Não era bem assim: na manhã desta quarta-feira, com 85% dos votos contados, era ainda impossível declarar um vencedor naquele estado, tal era a proximidade entre os dois candidatos. Apesar da ligeira vantagem em termos absolutos, ao longo da noite o The New York Times foi inclinando o seu indicador de probabilidade de vitória no sentido de Joe Biden. Esta probabilidade é medida tendo em conta fatores que incluem a identificação dos condados onde ainda falta contar votos, que podem ser mais favoráveis a um ou a outro partido, e também ao tipo de voto que falta contar, já que os democratas recorrem mais ao voto antecipado do que os republicanos.
Ainda não há vencedor nos EUA e a noite eleitoral pode passar a semana eleitoral. O que falta saber?
Também a Carolina do Norte estava no papo, dizia Trump, quanto também não havia um vencedor declarado, embora o mesmo indicador aponte, aqui sim, para a maior probabilidade de Trump vencer.
E também o Arizona. Temos ainda muita vida nesse estado e alguém declarou que o Arizona ia para eles…”
Esse alguém, como já vimos, foi a Fox News, o canal favorito de Donald Trump e que teve vários republicanos na sua antena durante o dia (incluindo o próprio Trump, às primeiras horas da manhã). Trump até admite que a Fox tenha acertado — “é possível que assim seja, mas ainda há muitos votos para contar no que se chama ‘território Trump'” —, mas caricaturou “o cavalheiro” que viu na televisão “a dizer que era ‘bastante provável’ que Trump perdesse…”. Ora, “nós nem sequer precisávamos do Arizona, era um estado que nós gostaríamos de ganhar”, disse.
Mas, mais importante do que isso, estamos à frente na Pensilvânia por uma larga margem.”

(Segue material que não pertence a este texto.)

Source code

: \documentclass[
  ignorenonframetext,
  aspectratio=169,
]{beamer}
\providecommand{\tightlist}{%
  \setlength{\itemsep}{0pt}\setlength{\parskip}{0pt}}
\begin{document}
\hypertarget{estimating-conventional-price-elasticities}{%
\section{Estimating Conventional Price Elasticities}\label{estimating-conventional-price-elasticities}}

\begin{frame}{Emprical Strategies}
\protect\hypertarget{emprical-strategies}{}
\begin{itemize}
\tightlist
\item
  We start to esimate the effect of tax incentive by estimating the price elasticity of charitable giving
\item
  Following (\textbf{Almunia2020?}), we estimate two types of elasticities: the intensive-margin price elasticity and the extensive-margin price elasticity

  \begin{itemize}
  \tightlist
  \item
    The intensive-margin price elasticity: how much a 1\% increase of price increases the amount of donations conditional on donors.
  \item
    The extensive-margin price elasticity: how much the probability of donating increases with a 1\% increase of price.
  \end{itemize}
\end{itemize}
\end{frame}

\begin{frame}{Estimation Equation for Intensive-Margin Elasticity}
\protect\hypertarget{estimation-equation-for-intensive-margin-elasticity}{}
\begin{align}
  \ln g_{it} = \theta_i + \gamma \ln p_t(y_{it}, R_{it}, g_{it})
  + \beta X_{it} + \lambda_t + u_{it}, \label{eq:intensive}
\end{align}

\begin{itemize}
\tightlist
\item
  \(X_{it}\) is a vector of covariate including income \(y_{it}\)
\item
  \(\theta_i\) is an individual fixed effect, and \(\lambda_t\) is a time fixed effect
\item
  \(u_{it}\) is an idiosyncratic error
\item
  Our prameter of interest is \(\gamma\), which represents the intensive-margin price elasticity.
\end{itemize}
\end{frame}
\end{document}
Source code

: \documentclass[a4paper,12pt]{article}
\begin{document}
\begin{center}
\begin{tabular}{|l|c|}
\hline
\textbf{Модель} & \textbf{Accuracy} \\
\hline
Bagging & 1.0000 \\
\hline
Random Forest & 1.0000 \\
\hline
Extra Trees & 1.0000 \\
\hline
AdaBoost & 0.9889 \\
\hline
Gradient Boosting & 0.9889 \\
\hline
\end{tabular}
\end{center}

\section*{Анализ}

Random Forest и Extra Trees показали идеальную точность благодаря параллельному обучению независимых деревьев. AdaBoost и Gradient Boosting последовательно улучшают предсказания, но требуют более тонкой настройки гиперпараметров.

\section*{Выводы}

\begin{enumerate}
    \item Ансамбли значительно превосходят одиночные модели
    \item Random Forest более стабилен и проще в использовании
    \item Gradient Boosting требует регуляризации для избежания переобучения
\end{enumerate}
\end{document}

É verdade que, à hora a que Trump falou, havia uma distância grande na votação nesse estado crucial – 55,7% contra 42,9% –, mas há uma grande quantidade de votos antecipados que não tinham sido ainda contados – e poderão só ser contados totalmente nestes próximos dias. Mas, na leitura de Trump, “nem sequer é próximo – vai ser quase impossível que o resultado seja outro, até porque estão a chegar a zonas onde acontece que gostam muito deste vosso Presidente”.
Michigan, Wisconsin, o Texas… “Quando se pega nestes três estados e tantos outros… Tivemos uma noite excelente, quando se olha para os resultados – não é como se estivéssemos à frente por 12 votos, com 60% dos votos por contar”.

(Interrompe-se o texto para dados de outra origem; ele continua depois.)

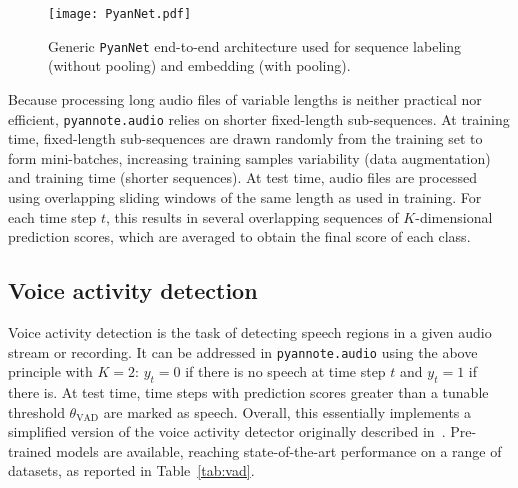 \documentclass{article}
\begin{document}
\begin{figure*}[]
    \centering
    \texttt{[image: PyanNet.pdf]}
    \caption{Generic {\small \texttt{PyanNet}} end-to-end architecture used for sequence labeling (without pooling) and embedding (with pooling).}
    \label{fig:pyannet}
\end{figure*}

Because processing long audio files of variable lengths is neither practical nor efficient, {\small \texttt{pyannote.audio}} relies on shorter fixed-length sub-sequences. At training time, fixed-length sub-sequences are drawn randomly from the training set to form  mini-batches, increasing training samples variability (data augmentation) and training time (shorter sequences). At test time, audio files are processed using overlapping sliding windows of the same length as used in training. For each time step $t$, this results in several overlapping sequences of $K$-dimensional prediction scores, which are averaged to obtain the final score of each class.

\vspace{-0.17cm}
\subsection{Voice activity detection}
\label{ssec:vad}

Voice activity detection is the task of detecting speech regions in a given audio stream or recording. It can be addressed in {\small\texttt{pyannote.audio}} using the above principle with $K=2$: $y_{t} = 0$ if there is no speech at time step $t$ and $y_t = 1$ if there is. At test time, time steps with prediction scores greater than a tunable threshold $\theta_{\text{VAD}}$ are marked as speech. Overall, this essentially implements a simplified version of the voice activity detector originally described in~\cite{Gelly2018}. Pre-trained models are available, reaching state-of-the-art performance on a range of datasets, as reported in Table~\ref{tab:vad}.
\end{document}

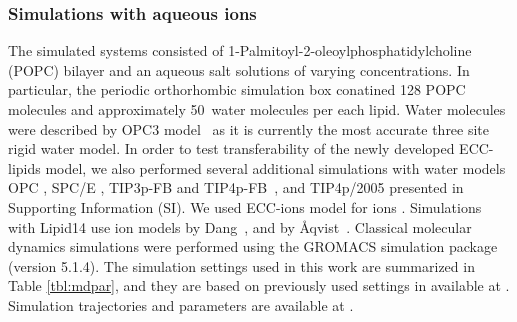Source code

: \documentclass[aip,jcp,twocolumn]{revtex4}
\begin{document}
\subsubsection{Simulations with aqueous ions}
The simulated systems consisted of 1-Palmitoyl-2-oleoylphosphatidylcholine
(POPC) bilayer and an aqueous salt solutions of varying concentrations.
In particular, the periodic orthorhombic simulation box conatined 
128 POPC molecules and approximately 50~water molecules per each lipid.
Water molecules were described by OPC3 model~\cite{Izadi16} 
as it is currently the most accurate three site rigid water model. 
In order to test transferability of the newly developed ECC-lipids model, 
we also performed several additional simulations with water models 
OPC \cite{Izadi14}, SPC/E \cite{Berendsen1987}, TIP3p-FB and TIP4p-FB~\cite{Wang2014}, and TIP4p/2005 \cite{Abascal2005}
presented in Supporting Information (SI). 
We used ECC-ions model for ions \cite{jungwirth17-new-paper-to-be-published, kohagen16, Pluharova2014}.  %
Simulations with Lipid14 use ion models by Dang~\cite{smith94,chang1999,dang2006}, and by \AA{}qvist~\cite{aqvist90}. 
Classical molecular dynamics simulations were performed using the GROMACS \cite{Abraham15} simulation package (version 5.1.4).  
The simulation settings used in this work are 
summarized in Table \ref{tbl:mdpar}, 
and they are based on previously used settings in \cite{catte16} available at \cite{lipid14POPC0mMNaClfiles}.
Simulation trajectories and parameters are available at \cite{??} . 
\end{document}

E foi aí, na leitura de Trump, “que todos estes comentadores televisivos disseram…. uhhh…”. “Eu digo-vos o que aconteceu: eles sabiam que não iam ganhar, portanto disseram que se iria a tribunal, tal como eu sempre previ desde que se soube que ia haver dezenas de milhões de votos [pelo correio]”. Joe Biden, porém, não tinha feito qualquer referência a ir para tribunal.

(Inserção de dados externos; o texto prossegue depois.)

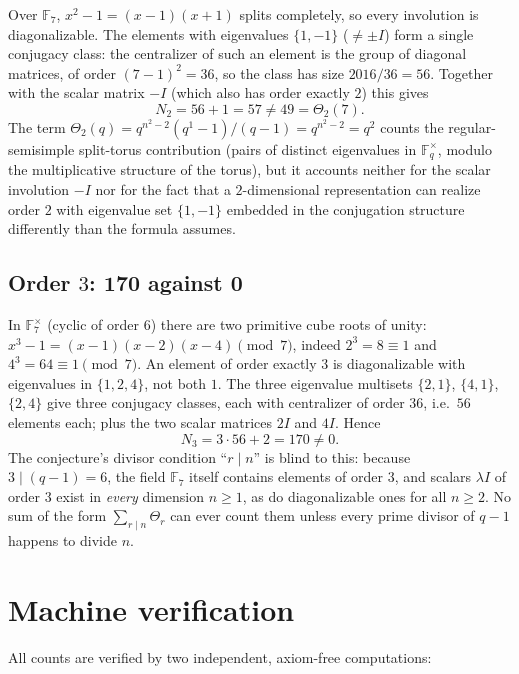 \documentclass[11pt]{article}
\begin{document}
Over $\mathbb{F}_7$, $x^2 - 1 = (x-1)(x+1)$ splits completely, so every
involution is diagonalizable. The elements with eigenvalues $\{1,-1\}$
($\ne \pm I$) form a single conjugacy class: the centralizer of such an element
is the group of diagonal matrices, of order $(7-1)^2 = 36$, so the class has
size $2016/36 = 56$. Together with the scalar matrix $-I$ (which also has order
exactly $2$) this gives
\[
N_2 = 56 + 1 = 57 \ne 49 = \Theta_2(7).
\]
The term $\Theta_2(q) = q^{n^2-2}(q^1-1)/(q-1) = q^{n^2-2} = q^2$ counts the
regular-semisimple split-torus contribution (pairs of distinct eigenvalues in
$\mathbb{F}_q^\times$, modulo the multiplicative structure of the torus), but it
accounts neither for the scalar involution $-I$ nor for the fact that a
$2$-dimensional representation can realize order $2$ with eigenvalue set
$\{1,-1\}$ embedded in the conjugation structure differently than the formula
assumes.

\subsection{Order $3$: $\mathbf{170}$ against $\mathbf{0}$}

In $\mathbb{F}_7^\times$ (cyclic of order $6$) there are two primitive cube
roots of unity: $x^3 - 1 = (x-1)(x-2)(x-4) \pmod 7$, indeed
$2^3 = 8 \equiv 1$ and $4^3 = 64 \equiv 1 \pmod 7$. An element of order
exactly $3$ is diagonalizable with eigenvalues in
$\{1,2,4\}$, not both $1$. The three eigenvalue multisets
$\{2,1\}$, $\{4,1\}$, $\{2,4\}$ give three conjugacy classes, each with
centralizer of order $36$, i.e.\ $56$ elements each; plus the two scalar
matrices $2I$ and $4I$. Hence
\[
N_3 = 3 \cdot 56 + 2 = 170 \ne 0.
\]
The conjecture's divisor condition ``$r \mid n$'' is blind to this: because
$3 \mid (q-1) = 6$, the field $\mathbb{F}_7$ itself contains elements of order
$3$, and scalars $\lambda I$ of order $3$ exist in \emph{every} dimension
$n \ge 1$, as do diagonalizable ones for all $n \ge 2$. No sum of the form
$\sum_{r \mid n} \Theta_r$ can ever count them unless every prime divisor of
$q - 1$ happens to divide $n$.

\section{Machine verification}

All counts are verified by two independent, axiom-free computations:
\end{document}
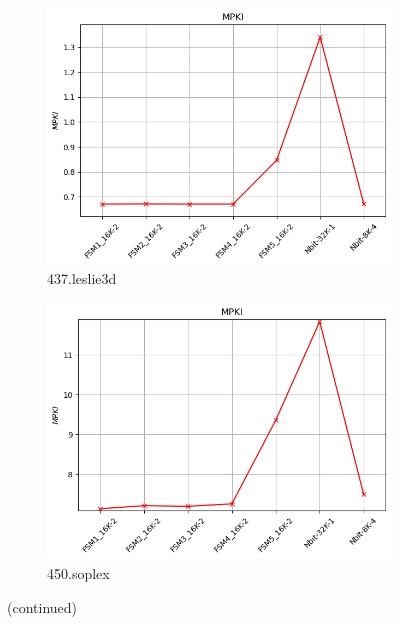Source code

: \documentclass{article}
\begin{document}
\begin{figure}[H]
    \vspace{0.5cm} %

    \begin{subfigure}[b]{0.45\textwidth}
        \includegraphics[width=\textwidth]{figures/5_3_c/437.leslie3d.cslab_branch_preds_ref.out.png}
        \caption{437.leslie3d}
        \label{fig:plot41}
    \end{subfigure}
    \hfill
    \begin{subfigure}[b]{0.45\textwidth}
        \includegraphics[width=\textwidth]{figures/5_3_c/450.soplex.cslab_branch_preds_ref.out.png}
        \caption{450.soplex}
        \label{fig:plot42}       
    \end{subfigure}
    \vspace{0.5cm} 
 
    \caption{(continued)}
    \label{fig:32K_part2}
\end{figure}
\end{document}

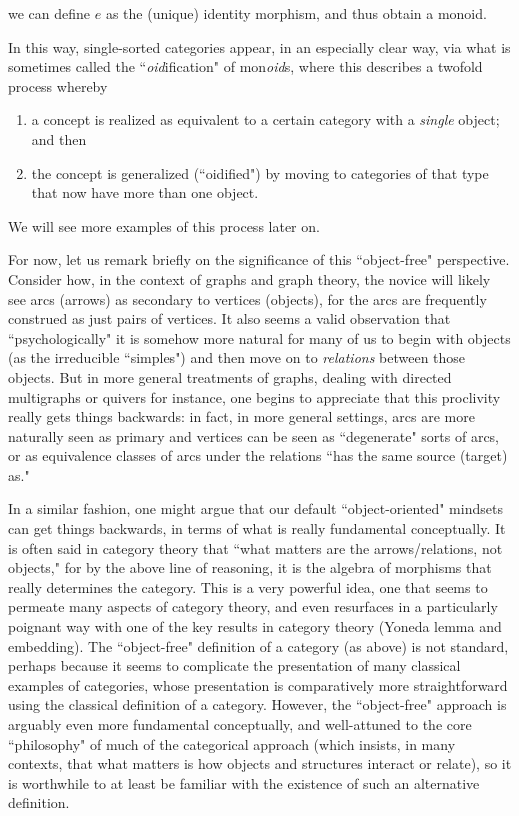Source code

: \documentclass[a4paper]{book}
\theoremstyle{definition}
\theoremstyle{definition}
\theoremstyle{definition}
\theoremstyle{theorem}
\theoremstyle{definition}
\begin{document}
we can define $e$ as the (unique) identity morphism, and thus obtain a monoid. \par 
In this way, single-sorted categories appear, in an especially clear way, via what is sometimes called the ``\textit{oid}ification"  of mon\textit{oid}s, where this describes a twofold process whereby 
\begin{enumerate}
	\item a concept is realized as equivalent to a certain category with a \textit{single} object; and then 
	\item the concept is generalized (``oidified") by moving to categories of that type that now have more than one object.  
\end{enumerate} 
We will see more examples of this process later on. \par 
For now, let us remark briefly on the significance of this ``object-free" perspective. Consider how, in the context of graphs and graph theory, the novice will likely see arcs (arrows) as secondary to vertices (objects), for the arcs are frequently construed as just pairs of vertices. It also seems a valid observation that ``psychologically" it is somehow more natural for many of us to begin with objects (as the irreducible ``simples") and then move on to \textit{relations} between those objects. But in more general treatments of graphs, dealing with directed multigraphs or quivers for instance, one begins to appreciate that this proclivity really gets things backwards: in fact, in more general settings, arcs are more naturally seen as primary and vertices can be seen as ``degenerate" sorts of arcs, or as equivalence classes of arcs under the relations ``has the same source (target) as." \par 
In a similar fashion, one might argue that our default ``object-oriented" mindsets can get things backwards, in terms of what is really fundamental conceptually. It is often said in category theory that ``what matters are the arrows/relations, not objects," for by the above line of reasoning, it is the algebra of morphisms that really determines the category. This is a very powerful idea, one that seems to permeate many aspects of category theory, and even resurfaces in a particularly poignant way with one of the key results in category theory (Yoneda lemma and embedding). The ``object-free" definition of a category (as above) is not standard, perhaps because it seems to complicate the presentation of many classical examples of categories, whose presentation is comparatively more straightforward using the classical definition of a category. However, the ``object-free" approach is arguably even more fundamental conceptually, and well-attuned to the core ``philosophy" of much of the categorical approach (which insists, in many contexts, that what matters is how objects and structures interact or relate), so it is worthwhile to at least be familiar with the existence of such an alternative definition. 
\end{document}
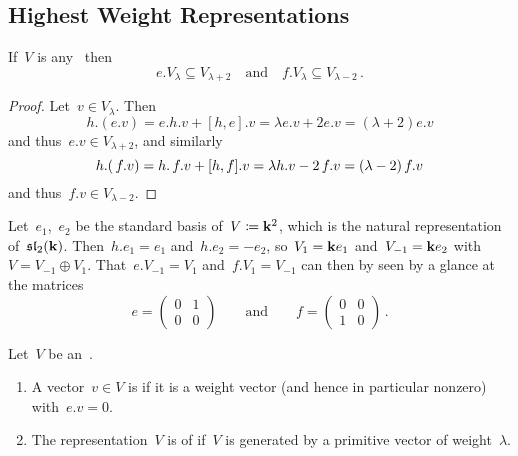 \subsection{Highest Weight Representations}


\begin{lemma}
  \label{shifting lemma}
  If~$V$ is any~{} then
  \[
    e.V_\lambda \subseteq V_{\lambda+2}
    \quad\text{and}\quad
    f.V_\lambda \subseteq V_{\lambda-2} \,.
  \]
\end{lemma}


\begin{proof}
  Let~$v \in V_\lambda$.
  Then
  \[
    h.(e.v)
    =
    e.h.v + [h,e].v
    =
    \lambda e.v + 2e.v
    =
    (\lambda + 2) e.v
  \]
  and thus~$e.v \in V_{\lambda + 2}$, and similarly
  \[
    h.(\, f.v)
    =
    h . \, f . v + [h,f].v
    =
    \lambda h.v - 2 \, f.v
    =
    (\lambda - 2) \, f.v
  \]
  and thus~$f.v \in V_{\lambda - 2}$.
\end{proof}


\begin{example}
  \label{natural representation of sl2}
  Let~$e_1$,~$e_2$ be the standard basis of~$V \coloneqq \mathbf{k}^2$, which is the natural representation of~$\mathfrak{sl}_2(\mathbf{k})$.
  Then~$h.e_1 = e_1$ and~$h.e_2 = -e_2$, so~$V_1 = \mathbf{k} e_1$ and~$V_{-1} = \mathbf{k} e_2$ with~$V = V_{-1} \oplus V_1$.
  That~$e.V_{-1} = V_1$ and~$f.V_1 = V_{-1}$ can then by seen by a glance at the matrices
  \[
    e
    =
    \begin{pmatrix}
      0 & 1 \\
      0 & 0
    \end{pmatrix}
    \qquad\text{and}\qquad
    f
    =
    \begin{pmatrix}
      0 & 0 \\
      1 & 0
      \end{pmatrix} \,.
  \]
\end{example}


\begin{definition}
  Let~$V$ be an~{}.
  \begin{enumerate}
    \item
      A vector~$v \in V$ is  if it is a weight vector (and hence in particular nonzero) with~$e.v = 0$.
    \item
      The representation~$V$ is of  if~$V$ is generated by a primitive vector of weight~$\lambda$.
  \end{enumerate}
\end{definition}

Isto é uma fraude contra o povo americano. Isto é um embaraço para o nosso país.”
Trump anunciou que vai, de alguma forma, pedir ao Supremo Tribunal para interromper a contagem dos votos – que, nesta reta final, será sobretudo nos votos antecipados. “Queremos que a lei seja usada corretamente. Não queremos que eles encontrem uns boletins de voto às 4 da manhã e os acrescentem à lista”, atirou, acrescentando que este é “um momento muito triste”.
Não existe qualquer relato de fraude eleitoral neste processo, os votos antecipados estão a ser contados como é normal. Mas Trump vê nesta questão do voto antecipado por correio, como muitos já tinham previsto, um grande potencial para fraude que, eventualmente, lhe possa retirar a vitória. “Quanto a mim, francamente nós já ganhámos. O nosso objetivo, agora, é assegurar a integridade deste processo”, afirmou, antes de também Michael Pence falar, mas de forma mais cautelosa. O vice-Presidente optou por falar no “caminho para a vitória” e prometer que o partido estará “vigilante” para a contagem de votos que restam, protegendo os eleitores.